Greek debt – whose problem is it?

There is the old saw about when you borrow money from a bank, paying interest and repaying the loans are your problem. But when you are unable to meet the terms of the loan it becomes the banks problem. If the bank had been more risk averse or done its sums better it would not have loaned as much and you might not have gone broke.

Greek debt, it now appears, is becoming less of a problem for the Greeks and much more of a problem for the IMF and the European governments (rather the European tax payers) via the ECB, the European Investment Bank and the European Financial Stability Mechanism, who have backed the Greek governments (that is Greek taxpayers) with over €300bn of credit repayable over the next 30 and more years, with about €25bn due this year. Both the Greeks and the lenders involved must be well aware of the problem that the banks have. Almost all of the outstanding Greek debt is now owed to governments and their agencies (that is their taxpayers) after successive bail outs that avoided default and converted private into publicly owned debt.

The problem for the lenders is how much of the debt that they can realistically hope to collect, were the Greeks to declare default. In other words, how many cents on the euro could they still hope to collect in the bankruptcy proceedings that must follow? Unless the Greek government is willing to isolate Greece not only from the European Monetary System but from international trade and finance, they will still have to come to formal terms with their creditors. In such negotiations that will follow, the creditors would still have to be realistic about the demands they could make on the Greek people and their representatives in current and future governments.

The costs of having to leave the euro and the European Union (EU) are bargaining chips to encourage the Greek government to spend less on their many supplicants and grow faster through growth encouraging reforms. This would mean more competition in Greece and could enable the creditors to collect more of the funds they supplied to Greek governments so negligently in the past. Throwing more good money after what is now obviously bad, has less appeal for the creditor governments than it did – given the unwillingness of the Greek government to do or even to be seen to do what is asked of them. But the opportunity to make as much of your debt problems the problem of your bankers, as the Greeks have attempted to do, may still prove to have been a useful strategy – if Greece comes to better terms and retains its status in Europe.
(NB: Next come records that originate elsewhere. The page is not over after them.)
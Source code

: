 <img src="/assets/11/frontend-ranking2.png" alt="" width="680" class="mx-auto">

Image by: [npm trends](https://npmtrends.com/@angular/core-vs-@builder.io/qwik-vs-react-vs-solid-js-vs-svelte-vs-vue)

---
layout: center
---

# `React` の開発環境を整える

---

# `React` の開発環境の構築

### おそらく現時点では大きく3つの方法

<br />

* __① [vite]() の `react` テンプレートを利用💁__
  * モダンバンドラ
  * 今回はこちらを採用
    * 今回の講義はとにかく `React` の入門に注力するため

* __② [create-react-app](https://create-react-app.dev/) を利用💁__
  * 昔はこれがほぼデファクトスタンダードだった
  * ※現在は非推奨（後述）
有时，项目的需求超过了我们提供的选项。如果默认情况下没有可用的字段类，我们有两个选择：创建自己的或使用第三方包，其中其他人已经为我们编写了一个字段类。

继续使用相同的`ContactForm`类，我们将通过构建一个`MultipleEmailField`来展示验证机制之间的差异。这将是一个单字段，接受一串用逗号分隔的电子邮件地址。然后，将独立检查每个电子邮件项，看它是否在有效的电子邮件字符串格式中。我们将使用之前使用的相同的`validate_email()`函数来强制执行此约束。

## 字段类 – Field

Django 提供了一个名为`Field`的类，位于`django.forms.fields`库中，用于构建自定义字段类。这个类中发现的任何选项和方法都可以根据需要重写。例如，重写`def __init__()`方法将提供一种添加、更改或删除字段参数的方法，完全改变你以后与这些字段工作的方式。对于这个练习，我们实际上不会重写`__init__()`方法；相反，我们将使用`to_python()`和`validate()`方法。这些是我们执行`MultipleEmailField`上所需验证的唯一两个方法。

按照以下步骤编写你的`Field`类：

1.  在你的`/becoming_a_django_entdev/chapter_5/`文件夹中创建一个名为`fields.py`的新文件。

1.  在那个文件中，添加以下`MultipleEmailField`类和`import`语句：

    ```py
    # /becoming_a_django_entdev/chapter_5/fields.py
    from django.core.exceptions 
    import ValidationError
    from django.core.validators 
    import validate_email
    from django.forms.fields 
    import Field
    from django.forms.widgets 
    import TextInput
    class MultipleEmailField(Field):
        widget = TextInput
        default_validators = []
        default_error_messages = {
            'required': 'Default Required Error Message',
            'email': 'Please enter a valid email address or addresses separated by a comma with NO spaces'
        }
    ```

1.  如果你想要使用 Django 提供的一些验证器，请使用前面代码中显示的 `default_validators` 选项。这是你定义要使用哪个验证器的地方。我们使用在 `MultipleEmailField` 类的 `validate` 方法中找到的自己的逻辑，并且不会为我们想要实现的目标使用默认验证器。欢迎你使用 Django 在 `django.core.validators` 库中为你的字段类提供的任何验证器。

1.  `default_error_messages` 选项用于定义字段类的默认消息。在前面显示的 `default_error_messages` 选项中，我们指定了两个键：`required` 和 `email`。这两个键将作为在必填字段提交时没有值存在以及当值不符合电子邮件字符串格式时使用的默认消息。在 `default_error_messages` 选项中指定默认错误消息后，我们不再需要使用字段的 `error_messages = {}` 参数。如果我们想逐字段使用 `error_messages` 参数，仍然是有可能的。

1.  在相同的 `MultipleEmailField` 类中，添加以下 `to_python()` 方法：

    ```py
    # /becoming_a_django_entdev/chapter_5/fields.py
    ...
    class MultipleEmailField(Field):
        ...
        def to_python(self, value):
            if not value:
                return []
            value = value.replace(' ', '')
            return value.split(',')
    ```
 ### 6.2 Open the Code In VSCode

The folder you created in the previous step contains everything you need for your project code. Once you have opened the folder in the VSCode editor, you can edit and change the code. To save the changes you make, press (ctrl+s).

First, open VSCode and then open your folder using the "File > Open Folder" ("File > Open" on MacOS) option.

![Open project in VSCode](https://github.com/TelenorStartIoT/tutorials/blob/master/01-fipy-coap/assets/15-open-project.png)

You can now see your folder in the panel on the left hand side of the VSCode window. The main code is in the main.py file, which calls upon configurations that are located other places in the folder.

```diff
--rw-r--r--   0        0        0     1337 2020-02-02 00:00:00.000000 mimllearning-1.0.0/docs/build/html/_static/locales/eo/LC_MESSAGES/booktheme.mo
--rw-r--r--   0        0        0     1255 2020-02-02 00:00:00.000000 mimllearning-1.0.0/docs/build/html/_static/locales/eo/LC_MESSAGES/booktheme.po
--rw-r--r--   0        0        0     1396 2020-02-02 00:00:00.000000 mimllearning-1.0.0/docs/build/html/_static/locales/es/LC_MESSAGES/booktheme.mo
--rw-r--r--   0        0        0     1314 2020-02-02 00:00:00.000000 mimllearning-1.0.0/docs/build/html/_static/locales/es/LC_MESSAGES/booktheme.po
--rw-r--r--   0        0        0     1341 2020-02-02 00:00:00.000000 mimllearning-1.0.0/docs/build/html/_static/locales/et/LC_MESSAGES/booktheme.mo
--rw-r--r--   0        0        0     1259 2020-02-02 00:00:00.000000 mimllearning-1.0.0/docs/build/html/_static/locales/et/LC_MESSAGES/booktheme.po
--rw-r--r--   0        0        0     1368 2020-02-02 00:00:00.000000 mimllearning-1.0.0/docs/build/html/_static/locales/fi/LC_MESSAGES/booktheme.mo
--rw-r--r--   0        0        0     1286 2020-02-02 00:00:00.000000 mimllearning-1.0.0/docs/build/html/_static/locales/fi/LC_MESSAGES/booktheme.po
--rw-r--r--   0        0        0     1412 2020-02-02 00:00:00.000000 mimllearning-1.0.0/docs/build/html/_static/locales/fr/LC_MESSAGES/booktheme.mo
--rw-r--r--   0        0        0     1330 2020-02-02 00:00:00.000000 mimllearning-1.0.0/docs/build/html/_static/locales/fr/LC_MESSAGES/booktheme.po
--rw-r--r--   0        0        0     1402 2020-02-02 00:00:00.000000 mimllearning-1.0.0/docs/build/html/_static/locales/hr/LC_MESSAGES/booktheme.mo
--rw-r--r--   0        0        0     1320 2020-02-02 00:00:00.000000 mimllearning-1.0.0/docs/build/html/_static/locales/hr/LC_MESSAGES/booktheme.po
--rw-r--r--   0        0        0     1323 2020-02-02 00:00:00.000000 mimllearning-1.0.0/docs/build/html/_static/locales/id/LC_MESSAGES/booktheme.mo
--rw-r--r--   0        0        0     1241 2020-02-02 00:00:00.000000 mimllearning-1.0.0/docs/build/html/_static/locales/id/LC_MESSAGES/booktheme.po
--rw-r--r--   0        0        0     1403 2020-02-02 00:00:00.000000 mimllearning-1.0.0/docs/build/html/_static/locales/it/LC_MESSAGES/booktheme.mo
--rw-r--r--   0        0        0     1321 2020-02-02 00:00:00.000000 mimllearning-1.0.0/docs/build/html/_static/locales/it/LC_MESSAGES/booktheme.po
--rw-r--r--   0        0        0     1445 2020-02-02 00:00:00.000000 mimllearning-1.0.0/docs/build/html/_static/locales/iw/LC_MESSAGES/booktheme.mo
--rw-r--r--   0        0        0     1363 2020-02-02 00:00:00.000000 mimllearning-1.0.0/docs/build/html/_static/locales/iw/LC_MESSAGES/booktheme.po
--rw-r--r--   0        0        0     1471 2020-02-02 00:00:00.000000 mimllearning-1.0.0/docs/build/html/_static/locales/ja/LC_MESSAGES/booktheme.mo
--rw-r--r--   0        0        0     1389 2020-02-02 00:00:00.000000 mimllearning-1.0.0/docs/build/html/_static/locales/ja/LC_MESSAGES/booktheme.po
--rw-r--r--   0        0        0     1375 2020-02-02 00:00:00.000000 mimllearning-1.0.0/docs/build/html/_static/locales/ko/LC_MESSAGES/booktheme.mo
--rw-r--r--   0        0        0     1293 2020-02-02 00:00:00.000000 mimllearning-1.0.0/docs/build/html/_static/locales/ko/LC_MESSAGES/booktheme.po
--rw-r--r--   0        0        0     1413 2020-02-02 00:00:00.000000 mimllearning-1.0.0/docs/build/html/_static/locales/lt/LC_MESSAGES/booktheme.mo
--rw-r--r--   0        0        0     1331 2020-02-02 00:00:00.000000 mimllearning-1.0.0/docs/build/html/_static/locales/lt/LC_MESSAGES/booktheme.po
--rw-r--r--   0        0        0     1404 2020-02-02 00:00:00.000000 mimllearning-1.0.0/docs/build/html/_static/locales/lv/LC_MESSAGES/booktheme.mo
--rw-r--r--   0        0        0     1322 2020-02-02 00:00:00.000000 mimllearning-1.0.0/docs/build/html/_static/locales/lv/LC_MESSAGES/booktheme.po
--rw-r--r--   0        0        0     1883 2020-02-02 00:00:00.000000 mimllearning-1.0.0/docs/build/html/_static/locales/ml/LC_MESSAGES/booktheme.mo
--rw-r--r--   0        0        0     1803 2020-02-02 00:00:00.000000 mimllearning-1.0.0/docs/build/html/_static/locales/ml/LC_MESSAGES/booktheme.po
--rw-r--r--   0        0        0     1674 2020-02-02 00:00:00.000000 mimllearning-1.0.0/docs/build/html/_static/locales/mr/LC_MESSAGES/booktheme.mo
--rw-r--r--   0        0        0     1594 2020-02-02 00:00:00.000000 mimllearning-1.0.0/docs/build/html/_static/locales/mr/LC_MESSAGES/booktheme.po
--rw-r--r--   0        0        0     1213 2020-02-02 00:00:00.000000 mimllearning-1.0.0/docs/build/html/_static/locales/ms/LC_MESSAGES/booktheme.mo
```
Opportunity for the Greek economy with a Greek exit (Grexit) may come in the form of a weak drachma. But any gain in competitiveness through a weaker exchange rate is surely likely to be quickly eroded by higher inflation. Not facing up to economic realities (without access to foreign or domestic credit) will surely mean money creation and inflation to come. Not reforming a pension system that so encourages early retirement will remain a drag on economic growth, as will retaining so many of the policies that have bankrupted Greece. Greece, given the apparent appeal of its leftist leaders, could well become the Venezuela of Europe should it exit the EU. If this happens, it may take a long period of time and persistent economic failures for economic realities to reestablish themselves in the Greek imagination: you cannot spend as a nation much more than you produce, unless you can persuade others to lend to you. The likelihood of such persuasion succeeding any time soon, in the absence of some kind of deal with the EU, seems remote.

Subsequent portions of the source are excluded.